WHAT TO WORK ON »
Only the lines holding the string "hlstr" are needed; copy each of them from the data.

********************

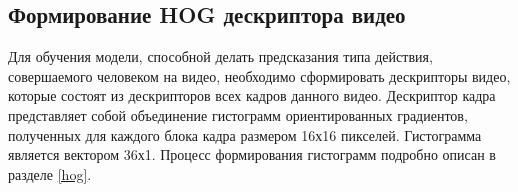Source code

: \subsection{Формирование HOG дескриптора видео}
Для обучения модели, способной делать предсказания типа действия, совершаемого человеком на видео, необходимо сформировать дескрипторы видео, которые состоят из дескрипторов всех кадров данного видео. Дескриптор кадра представляет собой объединение гистограмм ориентированных градиентов, полученных для каждого блока кадра размером 16х16 пикселей. Гистограмма является вектором 36х1. Процесс формирования гистограмм подробно описан в разделе \ref{hog}.








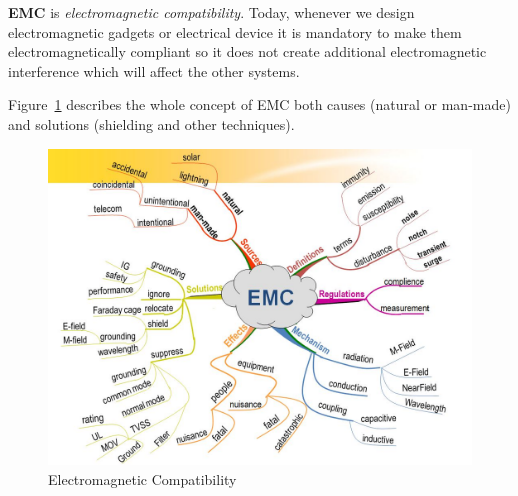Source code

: \textbf{EMC} is \textit{electromagnetic compatibility}. Today, whenever we design electromagnetic gadgets or electrical device it is mandatory to make them electromagnetically compliant so it does not create additional electromagnetic interference which will affect the other systems.

Figure~\ref{fig:634771461726914062} describes the whole concept of EMC both causes (natural or man-made) and solutions (shielding and other techniques).
\begin{figure}[h]
\centering
\includegraphics[scale=0.35]{./graphics/634771461726914062}
\caption{Electromagnetic Compatibility}
\label{fig:634771461726914062}
\end{figure}
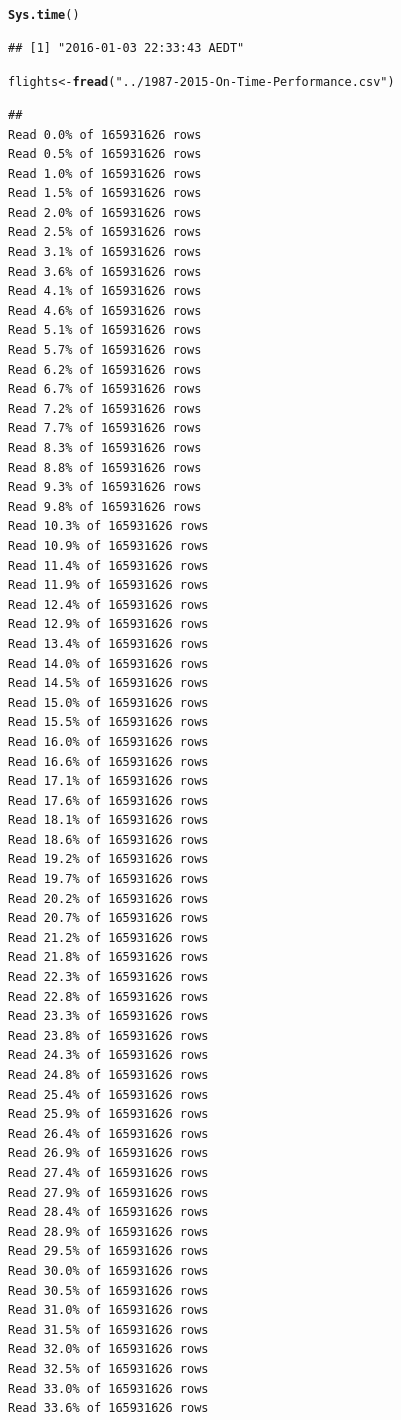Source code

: \documentclass{scrreprt}\usepackage[]{graphicx}\usepackage[]{color}
\makeatletter
\newcommand{\hlstr}[1]{\textcolor[rgb]{0.192,0.494,0.8}{#1}}%
\newcommand{\hlstd}[1]{\textcolor[rgb]{0.345,0.345,0.345}{#1}}%
\newcommand{\hlkwb}[1]{\textcolor[rgb]{0.69,0.353,0.396}{#1}}%
\newcommand{\hlkwd}[1]{\textcolor[rgb]{0.737,0.353,0.396}{\textbf{#1}}}%
\newenvironment{kframe}{%
 \def\at@end@of@kframe{}%
 \ifinner\ifhmode%
  \def\at@end@of@kframe{\end{minipage}}%
  \begin{minipage}{\columnwidth}%
 \fi\fi%
 \def\FrameCommand##1{\hskip\@totalleftmargin \hskip-\fboxsep
 \colorbox{shadecolor}{##1}\hskip-\fboxsep
     \hskip-\linewidth \hskip-\@totalleftmargin \hskip\columnwidth}%
 \MakeFramed {\advance\hsize-\width
   \@totalleftmargin\z@ \linewidth\hsize
   \@setminipage}}%
 {\par\unskip\endMakeFramed%
 \at@end@of@kframe}
\newenvironment{knitrout}{}{} %
\makeatother
\begin{document}
\begin{knitrout}
\color{fgcolor}\begin{kframe}
\begin{alltt}
\hlkwd{Sys.time}\hlstd{()}
\end{alltt}
\begin{verbatim}
## [1] "2016-01-03 22:33:43 AEDT"
\end{verbatim}
\begin{alltt}
\hlstd{flights} \hlkwb{<-} \hlkwd{fread}\hlstd{(}\hlstr{"../1987-2015-On-Time-Performance.csv"}\hlstd{)}
\end{alltt}
\begin{verbatim}
## 
Read 0.0% of 165931626 rows
Read 0.5% of 165931626 rows
Read 1.0% of 165931626 rows
Read 1.5% of 165931626 rows
Read 2.0% of 165931626 rows
Read 2.5% of 165931626 rows
Read 3.1% of 165931626 rows
Read 3.6% of 165931626 rows
Read 4.1% of 165931626 rows
Read 4.6% of 165931626 rows
Read 5.1% of 165931626 rows
Read 5.7% of 165931626 rows
Read 6.2% of 165931626 rows
Read 6.7% of 165931626 rows
Read 7.2% of 165931626 rows
Read 7.7% of 165931626 rows
Read 8.3% of 165931626 rows
Read 8.8% of 165931626 rows
Read 9.3% of 165931626 rows
Read 9.8% of 165931626 rows
Read 10.3% of 165931626 rows
Read 10.9% of 165931626 rows
Read 11.4% of 165931626 rows
Read 11.9% of 165931626 rows
Read 12.4% of 165931626 rows
Read 12.9% of 165931626 rows
Read 13.4% of 165931626 rows
Read 14.0% of 165931626 rows
Read 14.5% of 165931626 rows
Read 15.0% of 165931626 rows
Read 15.5% of 165931626 rows
Read 16.0% of 165931626 rows
Read 16.6% of 165931626 rows
Read 17.1% of 165931626 rows
Read 17.6% of 165931626 rows
Read 18.1% of 165931626 rows
Read 18.6% of 165931626 rows
Read 19.2% of 165931626 rows
Read 19.7% of 165931626 rows
Read 20.2% of 165931626 rows
Read 20.7% of 165931626 rows
Read 21.2% of 165931626 rows
Read 21.8% of 165931626 rows
Read 22.3% of 165931626 rows
Read 22.8% of 165931626 rows
Read 23.3% of 165931626 rows
Read 23.8% of 165931626 rows
Read 24.3% of 165931626 rows
Read 24.8% of 165931626 rows
Read 25.4% of 165931626 rows
Read 25.9% of 165931626 rows
Read 26.4% of 165931626 rows
Read 26.9% of 165931626 rows
Read 27.4% of 165931626 rows
Read 27.9% of 165931626 rows
Read 28.4% of 165931626 rows
Read 28.9% of 165931626 rows
Read 29.5% of 165931626 rows
Read 30.0% of 165931626 rows
Read 30.5% of 165931626 rows
Read 31.0% of 165931626 rows
Read 31.5% of 165931626 rows
Read 32.0% of 165931626 rows
Read 32.5% of 165931626 rows
Read 33.0% of 165931626 rows
Read 33.6% of 165931626 rows

\end{verbatim}
\end{kframe}
\end{knitrout}
\end{document}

********************

SOLVED EXERCISE »
\newcommand{\hlstr}[1]{\textcolor[rgb]{0.192,0.494,0.8}{#1}}%
\hlstd{flights} \hlkwb{<-} \hlkwd{fread}\hlstd{(}\hlstr{"../1987-2015-On-Time-Performance.csv"}\hlstd{)}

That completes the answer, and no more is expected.